→ **The task**
Tell how many lines in the following entries include the word "Check", giving the figure alone.

Collected data
==================================================

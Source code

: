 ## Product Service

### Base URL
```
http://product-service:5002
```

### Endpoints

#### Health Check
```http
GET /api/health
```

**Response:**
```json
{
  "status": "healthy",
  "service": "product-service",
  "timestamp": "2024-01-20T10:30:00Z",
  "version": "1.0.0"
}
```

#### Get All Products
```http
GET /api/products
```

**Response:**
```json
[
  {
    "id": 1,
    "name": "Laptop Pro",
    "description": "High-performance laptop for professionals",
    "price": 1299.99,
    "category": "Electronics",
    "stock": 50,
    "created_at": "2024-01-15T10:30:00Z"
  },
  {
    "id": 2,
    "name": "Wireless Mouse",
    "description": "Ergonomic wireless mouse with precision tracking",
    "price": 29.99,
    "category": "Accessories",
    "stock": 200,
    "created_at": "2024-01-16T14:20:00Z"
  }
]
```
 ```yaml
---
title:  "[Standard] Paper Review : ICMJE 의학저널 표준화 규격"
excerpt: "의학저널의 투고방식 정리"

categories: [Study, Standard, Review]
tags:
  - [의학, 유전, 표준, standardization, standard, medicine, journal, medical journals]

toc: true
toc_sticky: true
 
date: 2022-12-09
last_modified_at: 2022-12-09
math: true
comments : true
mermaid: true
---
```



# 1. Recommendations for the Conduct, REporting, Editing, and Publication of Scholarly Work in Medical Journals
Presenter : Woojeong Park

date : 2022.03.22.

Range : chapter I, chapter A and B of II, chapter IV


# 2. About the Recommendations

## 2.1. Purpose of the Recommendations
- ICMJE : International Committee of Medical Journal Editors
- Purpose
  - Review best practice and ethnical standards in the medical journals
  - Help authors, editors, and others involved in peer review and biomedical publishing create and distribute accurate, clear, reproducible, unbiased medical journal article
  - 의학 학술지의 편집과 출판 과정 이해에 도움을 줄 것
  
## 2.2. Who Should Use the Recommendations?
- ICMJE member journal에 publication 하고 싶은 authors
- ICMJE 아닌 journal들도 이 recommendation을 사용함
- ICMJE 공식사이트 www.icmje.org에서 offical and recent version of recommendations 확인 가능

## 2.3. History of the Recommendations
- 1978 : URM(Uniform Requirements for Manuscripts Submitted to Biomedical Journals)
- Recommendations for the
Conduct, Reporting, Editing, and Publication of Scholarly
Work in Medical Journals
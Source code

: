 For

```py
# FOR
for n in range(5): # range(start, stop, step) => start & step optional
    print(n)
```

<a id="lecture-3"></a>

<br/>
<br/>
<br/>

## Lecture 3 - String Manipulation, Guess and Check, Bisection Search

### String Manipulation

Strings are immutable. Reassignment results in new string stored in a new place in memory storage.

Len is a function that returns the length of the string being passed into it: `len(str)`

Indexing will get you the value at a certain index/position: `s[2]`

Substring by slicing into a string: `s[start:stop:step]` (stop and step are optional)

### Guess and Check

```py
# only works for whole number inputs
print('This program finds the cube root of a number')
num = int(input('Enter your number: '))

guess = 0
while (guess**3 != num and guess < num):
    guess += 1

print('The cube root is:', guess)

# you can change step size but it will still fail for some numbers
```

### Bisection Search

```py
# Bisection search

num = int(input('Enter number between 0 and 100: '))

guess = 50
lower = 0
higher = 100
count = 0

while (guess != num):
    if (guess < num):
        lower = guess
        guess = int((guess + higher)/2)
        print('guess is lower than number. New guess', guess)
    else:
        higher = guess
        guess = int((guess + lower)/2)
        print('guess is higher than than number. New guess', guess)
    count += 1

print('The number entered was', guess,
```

==================================================

→ **Response for this exercise**
3